National championships
- Claimed: 1

Conference championships
- 2

Division championships
- 0
- Heisman winners: 1
- Fight song: "The Victors"
- Marching band: Michigan Marching Band

= History of Michigan Wolverines football in the Crisler years =

The History of Michigan Wolverines football in the Crisler years covers the history of the University of Michigan Wolverines football program during the period from the hiring of Fritz Crisler as head coach in 1938 through his retirement as head coach after winning the 1948 Rose Bowl. Michigan was a member of the Big Ten Conference during the Crisler years and played its home games at Michigan Stadium.

During the 10 years in which Crisler served as head football coach, Michigan compiled a record of 71–16–3. Tom Harmon played for the Wolverines from 1938 to 1940 and in 1940 became the first Michigan player to win the Heisman Trophy. The 1947 Michigan team, sometimes known as the "Mad Magicians", compiled a perfect 10-0 record, outscored its opponents 394-53, defeated the USC Trojans 49-0 in the 1948 Rose Bowl game, and were selected as the nation's No. 1 team by a 226-119 margin over Notre Dame in an unprecedented AP Poll taken after the bowl games. Bob Chappuis finished second in the Heisman Trophy voting in 1947.

Eleven players from the Crisler years have been inducted into the College Football Hall of Fame. They are Chappuis, Bump Elliott, Pete Elliott, Harmon, Bob Westfall, Elroy "Crazy Legs" Hirsch, Forest Evashevski (inducted as a coach), David M. Nelson (inducted as coach), Tubby Raymond (inducted as coach), Albert "Ox" Wistert, and Alvin "Moose" Wistert. Two have also been inducted into the Pro Football Hall of Fame — Hirsch and Len Ford. Three members of the coaching staff have also been inducted into the College Football Hall of Fame.
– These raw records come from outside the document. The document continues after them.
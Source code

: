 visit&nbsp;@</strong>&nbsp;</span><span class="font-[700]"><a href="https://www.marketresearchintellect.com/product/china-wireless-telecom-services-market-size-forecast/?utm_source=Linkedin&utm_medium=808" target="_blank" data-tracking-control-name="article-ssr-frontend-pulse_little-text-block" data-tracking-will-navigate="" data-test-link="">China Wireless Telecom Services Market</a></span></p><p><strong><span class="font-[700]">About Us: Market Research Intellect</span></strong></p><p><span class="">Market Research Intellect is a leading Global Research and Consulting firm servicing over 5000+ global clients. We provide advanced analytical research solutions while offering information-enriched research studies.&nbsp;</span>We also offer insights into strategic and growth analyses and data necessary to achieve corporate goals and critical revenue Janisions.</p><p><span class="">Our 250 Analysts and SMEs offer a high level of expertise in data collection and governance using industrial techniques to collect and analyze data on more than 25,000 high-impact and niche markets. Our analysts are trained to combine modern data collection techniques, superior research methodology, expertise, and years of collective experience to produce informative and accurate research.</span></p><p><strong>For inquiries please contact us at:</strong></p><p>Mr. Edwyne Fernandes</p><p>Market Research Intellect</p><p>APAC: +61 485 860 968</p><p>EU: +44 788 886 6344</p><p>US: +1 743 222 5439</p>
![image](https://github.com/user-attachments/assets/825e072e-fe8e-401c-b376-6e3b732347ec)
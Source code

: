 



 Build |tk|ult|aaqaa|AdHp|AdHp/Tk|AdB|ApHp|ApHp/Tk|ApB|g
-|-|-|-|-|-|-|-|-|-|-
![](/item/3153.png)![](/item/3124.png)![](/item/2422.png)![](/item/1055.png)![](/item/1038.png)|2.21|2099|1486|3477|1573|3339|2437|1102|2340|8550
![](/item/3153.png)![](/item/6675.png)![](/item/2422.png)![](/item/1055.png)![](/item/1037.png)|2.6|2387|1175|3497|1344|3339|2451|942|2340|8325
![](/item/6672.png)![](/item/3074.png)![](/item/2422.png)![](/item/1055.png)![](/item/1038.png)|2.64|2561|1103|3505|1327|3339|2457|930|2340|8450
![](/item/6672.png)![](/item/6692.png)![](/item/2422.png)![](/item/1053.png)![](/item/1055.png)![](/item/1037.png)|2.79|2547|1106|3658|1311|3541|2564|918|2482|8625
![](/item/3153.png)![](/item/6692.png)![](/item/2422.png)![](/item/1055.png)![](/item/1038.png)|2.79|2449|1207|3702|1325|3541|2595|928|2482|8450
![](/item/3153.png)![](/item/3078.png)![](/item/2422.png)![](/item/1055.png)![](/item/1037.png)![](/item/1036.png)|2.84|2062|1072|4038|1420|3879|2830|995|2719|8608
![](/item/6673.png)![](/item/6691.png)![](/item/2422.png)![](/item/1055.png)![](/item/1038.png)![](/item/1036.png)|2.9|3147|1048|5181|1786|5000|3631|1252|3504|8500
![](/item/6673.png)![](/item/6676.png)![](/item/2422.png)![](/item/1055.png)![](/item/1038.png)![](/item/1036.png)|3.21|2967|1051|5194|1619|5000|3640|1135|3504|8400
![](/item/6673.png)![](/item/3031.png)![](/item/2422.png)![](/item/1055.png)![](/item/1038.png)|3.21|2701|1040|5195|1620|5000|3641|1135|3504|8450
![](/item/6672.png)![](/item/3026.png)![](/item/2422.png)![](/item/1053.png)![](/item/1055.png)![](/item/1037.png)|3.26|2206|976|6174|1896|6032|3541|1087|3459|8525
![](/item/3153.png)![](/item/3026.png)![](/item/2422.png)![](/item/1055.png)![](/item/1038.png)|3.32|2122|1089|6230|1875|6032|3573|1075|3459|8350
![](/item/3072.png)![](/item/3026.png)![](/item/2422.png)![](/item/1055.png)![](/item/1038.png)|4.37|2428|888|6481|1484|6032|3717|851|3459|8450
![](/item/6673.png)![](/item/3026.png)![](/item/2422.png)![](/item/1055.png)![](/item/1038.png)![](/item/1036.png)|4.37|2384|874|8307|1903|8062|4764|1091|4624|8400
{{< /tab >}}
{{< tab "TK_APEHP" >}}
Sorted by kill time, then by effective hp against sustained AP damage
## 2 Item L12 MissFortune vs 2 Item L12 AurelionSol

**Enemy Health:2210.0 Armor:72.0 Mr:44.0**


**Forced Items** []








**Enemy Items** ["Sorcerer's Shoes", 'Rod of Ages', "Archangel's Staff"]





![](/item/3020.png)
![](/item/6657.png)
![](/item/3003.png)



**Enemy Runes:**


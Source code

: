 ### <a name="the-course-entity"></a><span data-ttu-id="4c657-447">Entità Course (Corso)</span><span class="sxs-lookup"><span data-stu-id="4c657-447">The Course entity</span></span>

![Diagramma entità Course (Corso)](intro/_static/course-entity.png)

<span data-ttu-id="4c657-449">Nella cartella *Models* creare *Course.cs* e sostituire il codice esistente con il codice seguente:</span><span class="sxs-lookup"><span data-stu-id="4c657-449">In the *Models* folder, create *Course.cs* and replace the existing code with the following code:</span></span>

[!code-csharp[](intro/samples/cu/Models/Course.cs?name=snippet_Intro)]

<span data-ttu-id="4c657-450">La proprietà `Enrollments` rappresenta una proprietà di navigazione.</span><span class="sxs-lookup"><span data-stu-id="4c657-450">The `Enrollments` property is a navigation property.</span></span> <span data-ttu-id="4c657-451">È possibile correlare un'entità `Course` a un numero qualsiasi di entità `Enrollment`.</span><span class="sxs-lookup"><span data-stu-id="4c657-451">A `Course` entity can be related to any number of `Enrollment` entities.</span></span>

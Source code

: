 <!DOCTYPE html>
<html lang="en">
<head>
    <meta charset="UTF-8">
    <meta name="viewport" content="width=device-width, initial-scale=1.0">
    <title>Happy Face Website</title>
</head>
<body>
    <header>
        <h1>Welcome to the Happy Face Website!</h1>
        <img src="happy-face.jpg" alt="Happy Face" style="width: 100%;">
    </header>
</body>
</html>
They are Crisler, Clarence "Biggie" Munn, and Bennie Oosterbaan (inducted as player).

==Year-by-year results==

| Season | Head coach | Conference | Place | Record | PF | PA |
| 1938 team | Fritz Crisler | Big Ten Conference | 2nd | 6–1–1 | 131 | 40 |
| 1939 team | Fritz Crisler | Big Ten | 3rd | 6–2 | 219 | 94 |
| 1940 team | Fritz Crisler | Big Ten | 2nd | 7–1 | 196 | 34 |
| 1941 team | Fritz Crisler | Big Ten | 2nd | 6–1–1 | 147 | 41 |
| 1942 team | Fritz Crisler | Big Ten | 3rd | 7–3 | 221 | 134 |
| 1943 team | Fritz Crisler | Big Ten | 1st (tie) | 8–1 | 302 | 73 |
| 1944 team | Fritz Crisler | Big Ten | 2nd | 8–2 | 204 | 91 |
| 1945 team | Fritz Crisler | Big Ten | 2nd | 7–3 | 187 | 99 |
| 1946 team | Fritz Crisler | Big Ten | 2nd | 6–2–1 | 233 | 73 |
| 1947 team | Fritz Crisler | Big Ten | 1st | 10–0 | 394 | 53 |

==Rivalries==

===Michigan State===
Crisler is the only head coach in Michigan football history who served for more than two years and maintained an undefeated record in the Michigan – Michigan State football rivalry. Crisler compiled a perfect 8–0 record against the Spartans, including four shutouts in 1938 (14–0), 1942 (20–0), 1945 (40–0), and 1946 (55–0). Biggie Munn, who was an assistant coach under Crisler from 1938 to 1945, served as head coach at Michigan State from 1947 to 1953 and as athletic director from 1954 to 1971.

===Minnesota===
During the Crisler years, Michigan compiled a 5–5 record in its annual Little Brown Jug rivalry game with the Minnesota Golden Gophers. Minnesota defeated Michigan five straight years in the first half of the Crisler years. Under head coach Bernie Bierman, Minnesota compiled a nine-game winning streak over Michigan extending from 1934 to 1942. By the mid-1940s, with Bierman gone as head coach, the Golden Gophers fell from the top tier of teams, and Michigan concluded the Crisler years with five consecutive victories from 1943 to 1947.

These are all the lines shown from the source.